What is needed: Give back exactly the lines of the entries below from the line with "the stdlib's ABI -- the" to the line with "- **Multi-Language Voice", inclusive, and only those.

····················

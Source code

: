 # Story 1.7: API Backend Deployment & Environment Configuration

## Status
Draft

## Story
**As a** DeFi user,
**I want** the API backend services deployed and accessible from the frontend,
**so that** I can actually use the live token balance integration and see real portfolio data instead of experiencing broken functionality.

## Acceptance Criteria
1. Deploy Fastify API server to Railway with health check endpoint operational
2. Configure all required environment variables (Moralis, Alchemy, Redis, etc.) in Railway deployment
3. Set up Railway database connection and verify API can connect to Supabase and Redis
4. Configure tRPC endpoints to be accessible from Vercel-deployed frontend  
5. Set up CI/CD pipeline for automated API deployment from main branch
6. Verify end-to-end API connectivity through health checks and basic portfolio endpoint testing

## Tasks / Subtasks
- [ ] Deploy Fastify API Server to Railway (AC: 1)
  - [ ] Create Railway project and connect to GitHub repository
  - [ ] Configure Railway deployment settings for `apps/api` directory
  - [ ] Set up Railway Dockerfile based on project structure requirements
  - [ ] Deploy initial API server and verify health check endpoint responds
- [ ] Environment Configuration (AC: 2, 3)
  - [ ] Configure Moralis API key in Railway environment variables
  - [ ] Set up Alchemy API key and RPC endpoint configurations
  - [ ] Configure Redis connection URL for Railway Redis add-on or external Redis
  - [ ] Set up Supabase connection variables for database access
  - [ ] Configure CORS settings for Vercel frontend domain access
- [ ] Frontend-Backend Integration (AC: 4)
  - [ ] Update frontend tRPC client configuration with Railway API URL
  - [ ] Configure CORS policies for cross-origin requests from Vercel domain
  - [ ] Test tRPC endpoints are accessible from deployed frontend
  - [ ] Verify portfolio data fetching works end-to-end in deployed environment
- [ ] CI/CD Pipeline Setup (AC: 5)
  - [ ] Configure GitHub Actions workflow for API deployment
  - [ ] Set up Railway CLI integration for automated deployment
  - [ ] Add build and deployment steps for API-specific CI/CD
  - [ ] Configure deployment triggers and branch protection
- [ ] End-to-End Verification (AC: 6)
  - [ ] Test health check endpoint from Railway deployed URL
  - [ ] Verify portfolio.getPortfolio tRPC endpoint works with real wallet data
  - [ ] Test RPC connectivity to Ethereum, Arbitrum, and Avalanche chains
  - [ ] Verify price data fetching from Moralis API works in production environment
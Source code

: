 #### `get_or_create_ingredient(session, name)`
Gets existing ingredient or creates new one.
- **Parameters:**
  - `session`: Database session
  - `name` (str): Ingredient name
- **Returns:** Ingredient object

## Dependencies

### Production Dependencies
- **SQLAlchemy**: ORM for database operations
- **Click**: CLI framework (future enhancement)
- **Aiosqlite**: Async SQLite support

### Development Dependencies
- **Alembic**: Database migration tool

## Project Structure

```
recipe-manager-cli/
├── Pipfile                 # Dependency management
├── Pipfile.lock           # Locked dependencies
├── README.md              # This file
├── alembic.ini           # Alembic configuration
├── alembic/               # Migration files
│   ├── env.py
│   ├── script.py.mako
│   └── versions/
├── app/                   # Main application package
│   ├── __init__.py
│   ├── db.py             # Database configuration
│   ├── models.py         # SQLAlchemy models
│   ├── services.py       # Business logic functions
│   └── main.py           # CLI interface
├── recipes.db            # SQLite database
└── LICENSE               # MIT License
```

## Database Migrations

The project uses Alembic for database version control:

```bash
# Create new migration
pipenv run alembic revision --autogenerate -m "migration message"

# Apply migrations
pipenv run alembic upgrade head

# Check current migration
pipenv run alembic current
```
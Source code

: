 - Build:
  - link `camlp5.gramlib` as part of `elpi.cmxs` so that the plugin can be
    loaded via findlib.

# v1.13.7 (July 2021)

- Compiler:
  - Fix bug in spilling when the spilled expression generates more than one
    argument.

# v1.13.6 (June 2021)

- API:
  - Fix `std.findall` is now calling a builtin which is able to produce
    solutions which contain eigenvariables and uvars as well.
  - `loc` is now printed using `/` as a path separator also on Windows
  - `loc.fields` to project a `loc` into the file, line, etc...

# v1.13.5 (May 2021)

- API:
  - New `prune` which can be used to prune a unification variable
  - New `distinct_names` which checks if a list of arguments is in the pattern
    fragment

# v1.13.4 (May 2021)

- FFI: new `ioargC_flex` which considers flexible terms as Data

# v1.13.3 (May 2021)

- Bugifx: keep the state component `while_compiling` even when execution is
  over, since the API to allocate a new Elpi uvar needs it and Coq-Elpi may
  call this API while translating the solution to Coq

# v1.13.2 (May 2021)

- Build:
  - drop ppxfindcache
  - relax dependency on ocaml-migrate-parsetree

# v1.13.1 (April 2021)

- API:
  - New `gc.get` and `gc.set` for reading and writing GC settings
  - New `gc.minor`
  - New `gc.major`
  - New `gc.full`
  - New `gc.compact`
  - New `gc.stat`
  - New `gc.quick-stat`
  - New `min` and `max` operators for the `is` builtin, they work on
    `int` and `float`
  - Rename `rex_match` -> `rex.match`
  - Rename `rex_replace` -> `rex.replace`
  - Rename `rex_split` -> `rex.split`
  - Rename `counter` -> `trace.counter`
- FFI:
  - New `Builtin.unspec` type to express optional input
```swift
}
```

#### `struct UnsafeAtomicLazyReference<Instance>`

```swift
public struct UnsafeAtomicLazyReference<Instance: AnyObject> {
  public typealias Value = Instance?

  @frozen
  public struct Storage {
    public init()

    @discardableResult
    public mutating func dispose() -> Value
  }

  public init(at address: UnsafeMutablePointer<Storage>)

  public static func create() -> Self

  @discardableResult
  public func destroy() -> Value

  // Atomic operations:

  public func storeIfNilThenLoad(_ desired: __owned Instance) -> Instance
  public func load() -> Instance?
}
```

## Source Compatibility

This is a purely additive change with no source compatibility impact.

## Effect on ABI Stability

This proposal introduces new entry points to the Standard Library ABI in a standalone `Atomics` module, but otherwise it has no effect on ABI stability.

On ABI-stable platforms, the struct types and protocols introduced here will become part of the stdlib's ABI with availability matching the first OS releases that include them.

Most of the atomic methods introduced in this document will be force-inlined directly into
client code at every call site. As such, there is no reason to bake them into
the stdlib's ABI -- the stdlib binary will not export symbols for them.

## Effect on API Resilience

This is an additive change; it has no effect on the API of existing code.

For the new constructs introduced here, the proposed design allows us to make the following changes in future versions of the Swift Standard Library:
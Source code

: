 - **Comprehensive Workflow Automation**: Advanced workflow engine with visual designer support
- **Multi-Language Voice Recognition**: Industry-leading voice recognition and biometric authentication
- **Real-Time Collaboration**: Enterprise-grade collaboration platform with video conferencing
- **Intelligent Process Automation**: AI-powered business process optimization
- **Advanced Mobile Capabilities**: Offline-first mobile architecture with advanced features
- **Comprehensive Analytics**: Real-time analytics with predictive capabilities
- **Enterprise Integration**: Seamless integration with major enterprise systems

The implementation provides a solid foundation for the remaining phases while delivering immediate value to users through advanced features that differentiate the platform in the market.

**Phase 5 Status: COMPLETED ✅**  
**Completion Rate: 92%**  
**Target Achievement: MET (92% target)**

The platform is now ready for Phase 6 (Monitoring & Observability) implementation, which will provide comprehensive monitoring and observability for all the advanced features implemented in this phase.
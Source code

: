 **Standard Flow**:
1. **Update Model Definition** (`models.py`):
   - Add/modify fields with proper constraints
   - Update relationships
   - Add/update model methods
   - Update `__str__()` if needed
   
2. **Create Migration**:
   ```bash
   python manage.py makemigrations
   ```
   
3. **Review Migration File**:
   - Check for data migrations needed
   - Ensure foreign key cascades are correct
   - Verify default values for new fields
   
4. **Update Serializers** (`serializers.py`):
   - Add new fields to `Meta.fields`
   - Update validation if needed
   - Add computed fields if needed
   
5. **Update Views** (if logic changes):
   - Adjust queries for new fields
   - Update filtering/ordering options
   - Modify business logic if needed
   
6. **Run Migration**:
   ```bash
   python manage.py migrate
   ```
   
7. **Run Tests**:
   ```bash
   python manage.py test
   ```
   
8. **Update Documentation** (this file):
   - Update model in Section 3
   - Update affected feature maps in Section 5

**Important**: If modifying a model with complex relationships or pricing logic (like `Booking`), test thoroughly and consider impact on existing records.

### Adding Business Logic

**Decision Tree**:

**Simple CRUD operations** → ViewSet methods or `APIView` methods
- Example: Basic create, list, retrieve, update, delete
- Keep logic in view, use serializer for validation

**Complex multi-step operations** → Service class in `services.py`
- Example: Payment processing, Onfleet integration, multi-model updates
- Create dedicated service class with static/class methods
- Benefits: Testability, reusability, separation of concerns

····················

Task solution:
the stdlib's ABI -- the stdlib binary will not export symbols for them.

## Effect on API Resilience

This is an additive change; it has no effect on the API of existing code.

For the new constructs introduced here, the proposed design allows us to make the following changes in future versions of the Swift Standard Library:
Source code

: - **Comprehensive Workflow Automation**: Advanced workflow engine with visual designer support
- **Multi-Language Voice Recognition**: Industry-leading voice recognition and biometric authentication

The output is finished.